◆ WORK INSTRUCTION: Read the lines below, and copy any that contain the string "script".

----- MATERIAL FOR THE TASK -----

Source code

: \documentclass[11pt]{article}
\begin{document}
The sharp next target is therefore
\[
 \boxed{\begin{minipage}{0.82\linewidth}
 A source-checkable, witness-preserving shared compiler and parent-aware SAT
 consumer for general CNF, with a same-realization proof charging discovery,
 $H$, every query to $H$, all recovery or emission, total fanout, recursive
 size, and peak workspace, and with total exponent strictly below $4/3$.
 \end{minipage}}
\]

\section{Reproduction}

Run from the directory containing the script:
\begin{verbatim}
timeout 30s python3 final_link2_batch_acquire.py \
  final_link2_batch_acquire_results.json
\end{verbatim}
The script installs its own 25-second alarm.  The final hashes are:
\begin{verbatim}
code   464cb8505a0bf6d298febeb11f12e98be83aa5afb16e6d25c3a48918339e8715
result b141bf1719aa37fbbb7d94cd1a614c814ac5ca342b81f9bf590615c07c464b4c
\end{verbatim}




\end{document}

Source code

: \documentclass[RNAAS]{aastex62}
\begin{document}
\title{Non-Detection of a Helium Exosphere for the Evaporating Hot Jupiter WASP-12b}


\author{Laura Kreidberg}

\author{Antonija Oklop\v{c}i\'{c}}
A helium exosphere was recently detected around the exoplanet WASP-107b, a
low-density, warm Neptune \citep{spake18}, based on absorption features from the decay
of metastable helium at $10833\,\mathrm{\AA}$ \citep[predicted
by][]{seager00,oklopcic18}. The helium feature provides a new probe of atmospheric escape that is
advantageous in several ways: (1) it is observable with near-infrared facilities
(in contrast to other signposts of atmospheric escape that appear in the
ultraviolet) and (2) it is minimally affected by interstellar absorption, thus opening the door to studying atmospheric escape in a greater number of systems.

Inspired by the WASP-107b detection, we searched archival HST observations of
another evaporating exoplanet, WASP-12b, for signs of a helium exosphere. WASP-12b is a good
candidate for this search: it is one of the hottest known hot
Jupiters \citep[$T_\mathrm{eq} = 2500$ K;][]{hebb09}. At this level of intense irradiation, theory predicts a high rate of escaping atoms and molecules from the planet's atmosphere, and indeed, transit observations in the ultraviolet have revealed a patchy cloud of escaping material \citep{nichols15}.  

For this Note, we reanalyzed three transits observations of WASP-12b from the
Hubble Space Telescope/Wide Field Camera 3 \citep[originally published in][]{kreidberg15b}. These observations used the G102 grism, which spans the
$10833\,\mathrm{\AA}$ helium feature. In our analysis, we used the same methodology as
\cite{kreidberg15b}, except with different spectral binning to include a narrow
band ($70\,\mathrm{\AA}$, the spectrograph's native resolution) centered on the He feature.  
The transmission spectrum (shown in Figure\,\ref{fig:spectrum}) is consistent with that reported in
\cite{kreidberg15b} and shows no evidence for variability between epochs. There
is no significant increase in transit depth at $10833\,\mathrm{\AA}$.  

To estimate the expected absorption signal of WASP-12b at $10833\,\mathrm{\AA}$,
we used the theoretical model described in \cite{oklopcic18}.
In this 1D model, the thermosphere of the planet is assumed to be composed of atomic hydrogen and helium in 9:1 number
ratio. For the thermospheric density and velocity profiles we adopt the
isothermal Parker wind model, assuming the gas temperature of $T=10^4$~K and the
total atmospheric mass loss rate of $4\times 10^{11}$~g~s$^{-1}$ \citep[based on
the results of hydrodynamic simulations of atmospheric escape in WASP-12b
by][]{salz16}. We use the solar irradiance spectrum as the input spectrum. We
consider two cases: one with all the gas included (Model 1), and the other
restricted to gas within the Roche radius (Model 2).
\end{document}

-----

◆ EXERCISE RESULT:
Run from the directory containing the script:
The script installs its own 25-second alarm.  The final hashes are:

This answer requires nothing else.